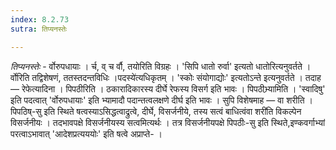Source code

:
 ```yaml
---
index: 8.2.73
sutra: तिप्यनस्तेः

---
```

_तिप्यनस्तेः_ - र्वोरुपधायाः । र्च, व् च र्वौ, तयोरिति विग्रहः । 'सिपि धातो रुर्वा' इत्यतो धातोरित्यनुवर्तते । र्वोरिति तद्विशेषणं, ततस्तदन्तविधिः ।पदस्ये॑त्यधिकृतम् । 'स्कोः संयोगाद्योः' इत्यतोऽन्ते इत्यनुवर्तते । तदाह — रेफेत्यादिना । पिपठीरिति । ठकारादिकारस्य दीर्घे रेफस्य विसर्ग इति भावः । पिपठीभ्र्यामिति । 'स्वादिषु' इति पदत्वात् 'र्वोरुपधायाः' इति भ्यामादौ पदान्तत्वलक्षणे दीर्घ इति भावः । सुपि विशेषमाह — वा शरीति । पिपठिष्-सु इति स्थिते षत्वस्याऽसिद्धत्वाद्रुत्वे, दीर्घे, विसर्जनीये, तस्य सत्वं बाधित्वंवा शरी॑ति विकल्पेन विसर्जनीयः । तदभावपक्षे विसर्जनीयस्य सत्वमित्यर्थः । तत्र विसर्जनीयपक्षे पिपठीः-सु इति स्थिते,इण्कवर्गाभ्यां परत्वाऽभावात् 'आदेशप्रत्यययोः' इति षत्वे अप्राप्ते- ।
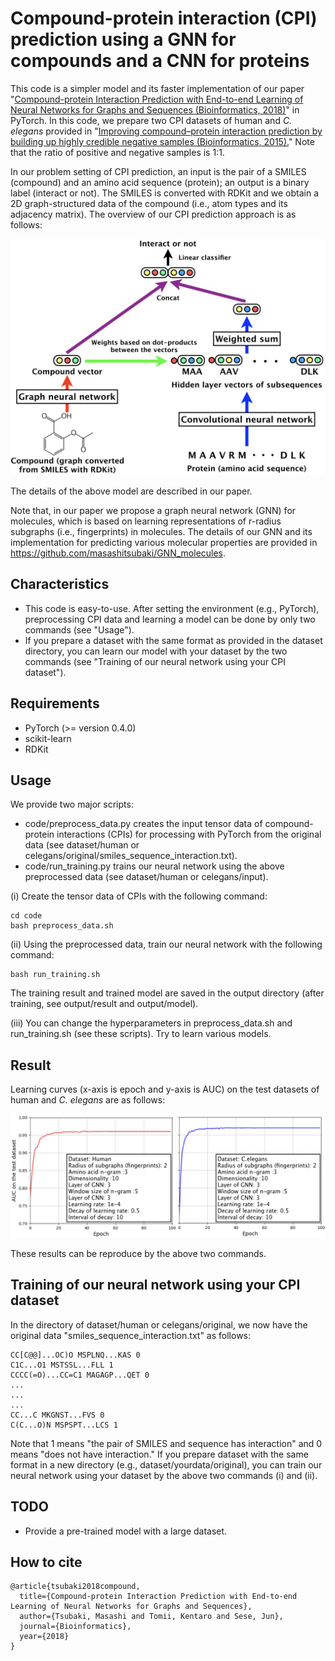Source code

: # Compound-protein interaction (CPI) prediction using a GNN for compounds and a CNN for proteins

This code is a simpler model and its faster implementation of our paper
"[Compound-protein Interaction Prediction with End-to-end Learning of Neural Networks for Graphs and Sequences (Bioinformatics, 2018)](https://academic.oup.com/bioinformatics/advance-article-abstract/doi/10.1093/bioinformatics/bty535/5050020?redirectedFrom=PDF)" in PyTorch.
In this code, we prepare two CPI datasets of human and *C. elegans* provided in
"[Improving compound–protein interaction prediction by building up highly credible negative samples (Bioinformatics, 2015).](https://academic.oup.com/bioinformatics/article/31/12/i221/216307)"
Note that the ratio of positive and negative samples is 1:1.

In our problem setting of CPI prediction,
an input is the pair of a SMILES (compound) and an amino acid sequence (protein);
an output is a binary label (interact or not).
The SMILES is converted with RDKit and
we obtain a 2D graph-structured data of the compound (i.e., atom types and its adjacency matrix).
The overview of our CPI prediction approach is as follows:

<div align="center">
<p><img src="model.jpeg" width="600" /></p>
</div>

The details of the above model are described in our paper.

Note that, in our paper we propose a graph neural network (GNN) for molecules,
which is based on learning representations of r-radius subgraphs (i.e., fingerprints) in molecules.
The details of our GNN and its implementation for predicting various molecular properties
are provided in https://github.com/masashitsubaki/GNN_molecules.


## Characteristics

- This code is easy-to-use.
After setting the environment (e.g., PyTorch),
preprocessing CPI data and learning a model can be done by only two commands (see "Usage").
- If you prepare a dataset with the same format as provided in the dataset directory,
you can learn our model with your dataset by the two commands
(see "Training of our neural network using your CPI dataset").


## Requirements

- PyTorch (>= version 0.4.0)
- scikit-learn
- RDKit


## Usage

We provide two major scripts:

- code/preprocess_data.py creates the input tensor data of compound-protein interactions (CPIs)
for processing with PyTorch from the original data (see dataset/human or celegans/original/smiles_sequence_interaction.txt).
- code/run_training.py trains our neural network
using the above preprocessed data (see dataset/human or celegans/input).

(i) Create the tensor data of CPIs with the following command:
```
cd code
bash preprocess_data.sh
```

(ii) Using the preprocessed data, train our neural network with the following command:
```
bash run_training.sh
```

The training result and trained model are saved in the output directory
(after training, see output/result and output/model).

(iii) You can change the hyperparameters in preprocess_data.sh and run_training.sh (see these scripts).
Try to learn various models.


## Result

Learning curves (x-axis is epoch and y-axis is AUC) on the test datasets of human and *C. elegans* are as follows:

<div align="center">
<p><img src="learning_curves.jpeg" width="800" /></p>
</div>

These results can be reproduce by the above two commands.


## Training of our neural network using your CPI dataset
In the directory of dataset/human or celegans/original,
we now have the original data "smiles_sequence_interaction.txt" as follows:

```
CC[C@@]...OC)O MSPLNQ...KAS 0
C1C...O1 MSTSSL...FLL 1
CCCC(=O)...CC=C1 MAGAGP...QET 0
...
...
...
CC...C MKGNST...FVS 0
C(C...O)N MSPSPT...LCS 1
```

Note that 1 means "the pair of SMILES and sequence has interaction" and 0 means "does not have interaction."
If you prepare dataset with the same format in a new directory (e.g., dataset/yourdata/original),
you can train our neural network using your dataset by the above two commands (i) and (ii).


## TODO

- Provide a pre-trained model with a large dataset.


## How to cite

```
@article{tsubaki2018compound,
  title={Compound-protein Interaction Prediction with End-to-end Learning of Neural Networks for Graphs and Sequences},
  author={Tsubaki, Masashi and Tomii, Kentaro and Sese, Jun},
  journal={Bioinformatics},
  year={2018}
}
```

**********

- _Task description_: Whenever the word "bash" appears in a line of the listing, report that line.

- _Output of the exercise_:
bash preprocess_data.sh
bash run_training.sh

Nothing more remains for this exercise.